À mi-chemin entre un film et un jeu vidéo, le thriller de science-fiction Detroit : Become Human est l’un des meilleurs jeux à avoir été présentés la semaine dernière au salon Electronic Entertainement Expo (E3). Entretien avec son créateur et PDG du studio français Quantic Dream, David Cage.

 

Maxime Johnson: Detroit : Become Human offre une multitude d’embranchements et de possibilités. Comment souhaitez-vous que les joueurs vivent cette expérience?

David Cage: Chez Quantic Dream, nous voulons créer des jeux dont vous êtes le héros, où l’histoire s’adapte aux choix du joueur. Chaque personne peut donc vivre sa propre histoire. C’est d’ailleurs un énorme travail d’écriture. Notre manuscrit fait 2000 pages, alors qu’un manuscrit de film en comporte généralement une centaine.

 

Ce que je suggère aux joueurs, c’est de jouer au jeu une première fois d’une seule traite, sans jamais revenir en arrière et en assumant toutes leurs actions, même si elles ont provoqué la mort d’un des personnages principaux de l’histoire très tôt dans le jeu. Ils pourront refaire le jeu par la suite s’ils le souhaitent pour explorer tous les embranchements, mais il est important de vivre la vraie expérience la première fois.

 

MJ: Pourquoi est-ce que les histoires que vous racontez se déroulent toujours aux États-Unis? (NDLR : David Cage a aussi écrit et réalisé Indigo Prophecy, Heavy Rain et Beyond: Two Souls)

DC: C’est une bonne question. Je me la suis d’ailleurs moi-même posée. Je crois qu’il y a deux raisons. Premièrement, à travers le cinéma et une certaine littérature, les États-Unis sont un peu devenus le théâtre du monde. C’est une espèce de terrain neutre, un décor que tout le monde connaît. Quand on veut raconter une histoire universelle, c’est le théâtre qui s’impose. J’ai aussi été fasciné très jeune par le cinéma américain.

 

Deuxièmement, c’est difficile d’écrire lorsqu’on est très près de son sujet. C’est intéressant d’avoir une certaine distance. J’aimerais beaucoup raconter une histoire qui se passe à Paris un jour, mais ce serait un genre différent. Une histoire d’amour, peut-être?

 

MJ: Pourquoi n’avez-vous jamais fait de suite à vos jeux? C’est très rare dans l’industrie.

DC: Si on n’a jamais fait de suite, c’est sûrement qu’on est un peu idiots! Plus sérieusement, on aime créer, découvrir et inventer. Quand on termine un jeu, on veut aller dans une nouvelle direction, et inventer autre chose. C’est ce qui nous motive.

 

On est 200 personnes chez Quantic Dream, mais on est une équipe passionnée, qui veut faire ce qu’elle aime.

 

MJ: Encore faut-il avoir la liberté de le faire! D’un oeil extérieur, peu de gros studios semblent avoir autant de libertés que vous. Est-ce le cas?

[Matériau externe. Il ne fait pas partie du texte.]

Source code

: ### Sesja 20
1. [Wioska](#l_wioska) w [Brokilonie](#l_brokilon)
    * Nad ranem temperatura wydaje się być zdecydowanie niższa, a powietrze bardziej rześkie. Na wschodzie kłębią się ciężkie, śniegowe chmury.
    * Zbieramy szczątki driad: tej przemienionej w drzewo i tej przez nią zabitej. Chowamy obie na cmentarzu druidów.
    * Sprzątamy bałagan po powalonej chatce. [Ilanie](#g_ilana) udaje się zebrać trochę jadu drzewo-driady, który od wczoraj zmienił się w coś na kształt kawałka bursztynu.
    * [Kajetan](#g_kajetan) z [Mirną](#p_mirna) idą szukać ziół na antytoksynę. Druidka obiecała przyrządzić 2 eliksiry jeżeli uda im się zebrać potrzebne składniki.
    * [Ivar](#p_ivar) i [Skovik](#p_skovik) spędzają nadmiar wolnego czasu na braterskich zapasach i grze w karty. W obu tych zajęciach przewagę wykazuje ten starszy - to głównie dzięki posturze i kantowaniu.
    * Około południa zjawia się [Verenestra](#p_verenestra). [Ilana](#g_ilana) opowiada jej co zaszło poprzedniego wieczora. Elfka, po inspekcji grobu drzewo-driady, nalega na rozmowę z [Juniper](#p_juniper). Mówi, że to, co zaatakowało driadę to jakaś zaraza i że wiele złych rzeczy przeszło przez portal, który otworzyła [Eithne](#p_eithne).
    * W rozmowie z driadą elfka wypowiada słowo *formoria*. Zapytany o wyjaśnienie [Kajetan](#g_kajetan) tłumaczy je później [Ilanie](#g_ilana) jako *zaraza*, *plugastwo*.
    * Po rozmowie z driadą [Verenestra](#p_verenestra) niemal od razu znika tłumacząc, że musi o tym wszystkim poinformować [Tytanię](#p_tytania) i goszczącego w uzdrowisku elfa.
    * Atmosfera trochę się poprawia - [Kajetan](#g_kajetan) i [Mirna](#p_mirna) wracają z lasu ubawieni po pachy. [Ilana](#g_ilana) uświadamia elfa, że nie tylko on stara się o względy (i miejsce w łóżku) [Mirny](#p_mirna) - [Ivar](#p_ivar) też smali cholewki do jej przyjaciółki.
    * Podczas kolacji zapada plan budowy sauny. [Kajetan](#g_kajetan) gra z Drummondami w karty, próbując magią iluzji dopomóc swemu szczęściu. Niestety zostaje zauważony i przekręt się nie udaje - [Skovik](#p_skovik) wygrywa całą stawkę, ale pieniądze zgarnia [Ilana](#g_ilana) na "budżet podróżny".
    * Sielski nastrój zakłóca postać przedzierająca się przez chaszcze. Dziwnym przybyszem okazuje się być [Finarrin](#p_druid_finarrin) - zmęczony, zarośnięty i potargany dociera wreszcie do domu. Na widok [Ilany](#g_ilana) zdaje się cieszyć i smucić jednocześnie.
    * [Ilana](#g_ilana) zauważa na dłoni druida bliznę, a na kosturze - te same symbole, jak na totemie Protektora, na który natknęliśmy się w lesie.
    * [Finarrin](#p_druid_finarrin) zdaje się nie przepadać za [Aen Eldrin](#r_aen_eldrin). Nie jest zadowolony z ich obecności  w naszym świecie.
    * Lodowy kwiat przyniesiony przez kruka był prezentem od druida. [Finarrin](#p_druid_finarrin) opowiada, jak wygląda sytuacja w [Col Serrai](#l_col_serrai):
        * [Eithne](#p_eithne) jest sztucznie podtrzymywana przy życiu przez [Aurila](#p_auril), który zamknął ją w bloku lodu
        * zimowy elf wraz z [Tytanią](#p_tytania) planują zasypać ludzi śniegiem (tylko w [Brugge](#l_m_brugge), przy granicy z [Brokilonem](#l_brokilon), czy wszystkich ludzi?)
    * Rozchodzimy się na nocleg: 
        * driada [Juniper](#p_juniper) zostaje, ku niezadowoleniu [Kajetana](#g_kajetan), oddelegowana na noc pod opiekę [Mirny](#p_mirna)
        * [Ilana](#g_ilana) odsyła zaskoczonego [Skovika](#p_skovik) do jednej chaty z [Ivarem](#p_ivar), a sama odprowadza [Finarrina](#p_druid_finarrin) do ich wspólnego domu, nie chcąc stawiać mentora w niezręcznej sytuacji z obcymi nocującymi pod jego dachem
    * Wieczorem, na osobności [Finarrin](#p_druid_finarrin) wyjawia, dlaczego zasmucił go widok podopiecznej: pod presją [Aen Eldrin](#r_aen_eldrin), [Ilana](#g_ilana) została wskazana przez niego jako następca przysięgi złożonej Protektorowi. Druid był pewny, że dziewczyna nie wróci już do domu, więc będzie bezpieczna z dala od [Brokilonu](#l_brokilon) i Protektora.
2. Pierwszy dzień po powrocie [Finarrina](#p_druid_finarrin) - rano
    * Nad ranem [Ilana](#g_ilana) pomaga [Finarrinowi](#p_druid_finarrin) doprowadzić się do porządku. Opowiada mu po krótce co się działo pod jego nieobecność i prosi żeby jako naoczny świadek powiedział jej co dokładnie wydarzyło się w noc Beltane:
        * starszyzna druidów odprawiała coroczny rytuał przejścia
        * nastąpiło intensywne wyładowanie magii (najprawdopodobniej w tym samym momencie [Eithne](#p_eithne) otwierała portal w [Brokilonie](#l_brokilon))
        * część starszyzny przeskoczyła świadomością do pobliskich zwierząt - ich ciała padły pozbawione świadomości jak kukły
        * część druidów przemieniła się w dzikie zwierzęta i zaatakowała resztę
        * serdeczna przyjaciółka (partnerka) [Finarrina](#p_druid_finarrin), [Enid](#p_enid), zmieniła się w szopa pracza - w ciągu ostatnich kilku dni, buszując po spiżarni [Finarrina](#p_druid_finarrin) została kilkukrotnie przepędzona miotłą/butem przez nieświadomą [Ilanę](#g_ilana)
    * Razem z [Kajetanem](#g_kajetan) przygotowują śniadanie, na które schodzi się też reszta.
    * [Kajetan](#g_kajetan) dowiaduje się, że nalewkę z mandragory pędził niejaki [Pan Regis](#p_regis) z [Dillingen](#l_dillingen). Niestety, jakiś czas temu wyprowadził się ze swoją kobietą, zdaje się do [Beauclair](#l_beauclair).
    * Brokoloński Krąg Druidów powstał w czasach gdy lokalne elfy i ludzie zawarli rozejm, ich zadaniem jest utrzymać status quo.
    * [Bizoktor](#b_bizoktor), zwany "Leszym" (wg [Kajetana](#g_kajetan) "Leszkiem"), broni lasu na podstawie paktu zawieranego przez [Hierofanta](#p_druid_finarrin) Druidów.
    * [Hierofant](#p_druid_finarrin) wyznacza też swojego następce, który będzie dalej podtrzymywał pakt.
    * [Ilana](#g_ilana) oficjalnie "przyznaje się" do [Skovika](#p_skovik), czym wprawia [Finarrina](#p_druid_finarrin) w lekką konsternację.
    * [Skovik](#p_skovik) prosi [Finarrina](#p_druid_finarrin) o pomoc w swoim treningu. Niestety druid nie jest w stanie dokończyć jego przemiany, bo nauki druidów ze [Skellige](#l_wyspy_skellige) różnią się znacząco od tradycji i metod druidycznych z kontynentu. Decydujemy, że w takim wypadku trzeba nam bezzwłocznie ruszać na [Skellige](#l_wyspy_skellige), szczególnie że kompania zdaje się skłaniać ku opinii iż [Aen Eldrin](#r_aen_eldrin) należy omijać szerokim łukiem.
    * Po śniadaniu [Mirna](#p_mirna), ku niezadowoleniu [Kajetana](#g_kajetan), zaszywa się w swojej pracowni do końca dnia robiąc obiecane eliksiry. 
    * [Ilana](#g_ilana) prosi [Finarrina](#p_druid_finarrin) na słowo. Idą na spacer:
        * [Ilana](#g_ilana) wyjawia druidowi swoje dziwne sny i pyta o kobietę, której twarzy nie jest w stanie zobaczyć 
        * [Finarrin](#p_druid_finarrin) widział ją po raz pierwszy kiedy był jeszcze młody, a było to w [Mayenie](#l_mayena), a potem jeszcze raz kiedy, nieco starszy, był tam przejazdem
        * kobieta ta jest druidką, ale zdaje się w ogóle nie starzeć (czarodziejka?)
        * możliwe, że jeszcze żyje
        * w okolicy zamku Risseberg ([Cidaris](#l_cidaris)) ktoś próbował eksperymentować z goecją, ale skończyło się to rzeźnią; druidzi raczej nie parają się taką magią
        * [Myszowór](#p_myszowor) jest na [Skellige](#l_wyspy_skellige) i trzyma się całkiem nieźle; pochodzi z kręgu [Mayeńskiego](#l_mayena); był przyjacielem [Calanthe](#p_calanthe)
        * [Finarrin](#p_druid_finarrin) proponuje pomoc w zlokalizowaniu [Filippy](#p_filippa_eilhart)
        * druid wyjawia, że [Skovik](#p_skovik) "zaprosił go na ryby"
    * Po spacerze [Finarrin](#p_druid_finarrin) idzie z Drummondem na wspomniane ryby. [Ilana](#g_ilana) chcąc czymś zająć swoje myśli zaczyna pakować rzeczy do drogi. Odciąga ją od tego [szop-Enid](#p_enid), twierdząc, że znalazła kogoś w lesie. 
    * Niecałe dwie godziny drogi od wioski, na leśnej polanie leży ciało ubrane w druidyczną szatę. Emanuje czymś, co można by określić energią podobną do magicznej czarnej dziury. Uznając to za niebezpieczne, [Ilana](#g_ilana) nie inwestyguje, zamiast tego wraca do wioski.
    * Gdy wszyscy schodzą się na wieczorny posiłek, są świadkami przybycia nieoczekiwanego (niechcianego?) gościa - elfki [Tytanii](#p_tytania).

DC: Je ne connais en effet pas de studios dans le monde qui sont dans notre situation. On est indépendants, je suis le PDG de la société que j’ai fondée il y a 20 ans et on fait ce qu’on veut, avec des moyens AAA.

 

On a aussi une liberté créative totale avec Sony, qui nous fait confiance et qui nous laisse développer nos projets sans regarder par-dessus notre épaule. C’est vraiment une situation incroyable.  (NDLR: Detroit : Become Human sera lancé exclusivement sur la PS4 en 2018.)

 

MJ: Avez-vous déjà considéré ouvrir un studio au Québec?

DC: On a déjà été sollicités pour le faire, mais on a choisi de rester en France. Il a fallu avoir une discussion avec notre gouvernement par contre. On leur a montré qu’il y avait un exode des cerveaux français vers les studios du Québec, et que c’était un réel problème. On ne peut pas former des gens dans nos écoles et les laisser partir par la suite! J’ai d’ailleurs perdu il y a deux mois à peine quelqu’un qui travaillait sur la scène de Detroit qu’on a présentée au E3 cette année.

 

On a eu des discussions avec plusieurs gouvernements au cours des dernières années. On leur a dit : « voici le problème et voici les conditions offertes au Québec. Qu’avez-vous à proposer? Si vous ne faites rien, ce n’est qu’une question de temps avant qu’il n’y ait plus d’industrie du jeux vidéo en France et en Europe ». Certaines mesures comme des crédits d’impôts ont été instaurées, et ça nous permet de demeurer compétitif et de faire en France un jeu comme Detroit : Become Human.

 

Cette entrevue a été condensée et éditée.